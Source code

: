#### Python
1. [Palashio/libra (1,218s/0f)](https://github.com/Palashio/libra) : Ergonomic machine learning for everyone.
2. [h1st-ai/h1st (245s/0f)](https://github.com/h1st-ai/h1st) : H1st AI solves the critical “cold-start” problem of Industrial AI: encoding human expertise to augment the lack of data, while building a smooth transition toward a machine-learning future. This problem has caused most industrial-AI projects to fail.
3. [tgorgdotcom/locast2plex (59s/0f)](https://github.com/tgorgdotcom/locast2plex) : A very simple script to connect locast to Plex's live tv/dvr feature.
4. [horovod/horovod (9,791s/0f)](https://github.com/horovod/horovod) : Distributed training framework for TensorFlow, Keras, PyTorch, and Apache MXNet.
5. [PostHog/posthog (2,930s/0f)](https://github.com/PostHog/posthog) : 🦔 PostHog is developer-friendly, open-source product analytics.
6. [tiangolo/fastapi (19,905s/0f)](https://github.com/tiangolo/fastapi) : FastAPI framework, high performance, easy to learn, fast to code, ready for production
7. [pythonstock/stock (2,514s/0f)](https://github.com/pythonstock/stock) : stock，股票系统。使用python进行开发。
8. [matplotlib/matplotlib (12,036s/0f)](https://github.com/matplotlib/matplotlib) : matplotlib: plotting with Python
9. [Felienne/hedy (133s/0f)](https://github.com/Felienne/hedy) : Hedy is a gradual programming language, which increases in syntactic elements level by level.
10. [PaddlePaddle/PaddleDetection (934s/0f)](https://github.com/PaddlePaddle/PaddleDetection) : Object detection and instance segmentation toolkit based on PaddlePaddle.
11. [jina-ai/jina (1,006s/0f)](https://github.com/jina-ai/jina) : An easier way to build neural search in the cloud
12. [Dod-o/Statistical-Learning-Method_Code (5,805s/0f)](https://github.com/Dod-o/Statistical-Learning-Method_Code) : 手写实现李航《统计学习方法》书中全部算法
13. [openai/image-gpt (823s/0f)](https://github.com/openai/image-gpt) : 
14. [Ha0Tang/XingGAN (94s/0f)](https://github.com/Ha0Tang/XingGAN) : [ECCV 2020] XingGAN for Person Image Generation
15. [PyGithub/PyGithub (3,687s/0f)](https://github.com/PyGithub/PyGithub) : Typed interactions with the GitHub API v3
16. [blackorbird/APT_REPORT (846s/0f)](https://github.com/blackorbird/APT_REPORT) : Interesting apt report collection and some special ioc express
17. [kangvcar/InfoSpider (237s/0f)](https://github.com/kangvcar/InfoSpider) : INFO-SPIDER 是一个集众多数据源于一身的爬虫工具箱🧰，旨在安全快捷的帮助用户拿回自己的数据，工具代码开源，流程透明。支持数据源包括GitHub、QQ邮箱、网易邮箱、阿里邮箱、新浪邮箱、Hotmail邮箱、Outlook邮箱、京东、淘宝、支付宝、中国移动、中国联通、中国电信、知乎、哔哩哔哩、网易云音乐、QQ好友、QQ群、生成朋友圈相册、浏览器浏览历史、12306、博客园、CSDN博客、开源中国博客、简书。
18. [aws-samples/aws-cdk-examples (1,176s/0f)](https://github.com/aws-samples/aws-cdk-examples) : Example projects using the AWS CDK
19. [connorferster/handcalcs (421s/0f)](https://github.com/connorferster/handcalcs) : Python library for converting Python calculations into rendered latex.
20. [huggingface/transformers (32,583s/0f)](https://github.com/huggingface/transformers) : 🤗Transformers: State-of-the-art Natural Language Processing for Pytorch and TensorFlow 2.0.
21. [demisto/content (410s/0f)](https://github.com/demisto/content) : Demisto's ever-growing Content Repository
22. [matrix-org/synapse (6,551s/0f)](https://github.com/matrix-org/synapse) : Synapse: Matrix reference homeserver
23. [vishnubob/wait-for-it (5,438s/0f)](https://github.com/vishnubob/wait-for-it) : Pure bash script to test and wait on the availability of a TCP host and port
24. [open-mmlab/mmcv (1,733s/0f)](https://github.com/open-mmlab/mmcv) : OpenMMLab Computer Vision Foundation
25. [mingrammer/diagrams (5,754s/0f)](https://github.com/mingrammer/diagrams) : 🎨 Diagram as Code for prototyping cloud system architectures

------------

Filter the entries above down to the lines that contain the word "script".

3. [tgorgdotcom/locast2plex (59s/0f)](https://github.com/tgorgdotcom/locast2plex) : A very simple script to connect locast to Plex's live tv/dvr feature.
23. [vishnubob/wait-for-it (5,438s/0f)](https://github.com/vishnubob/wait-for-it) : Pure bash script to test and wait on the availability of a TCP host and port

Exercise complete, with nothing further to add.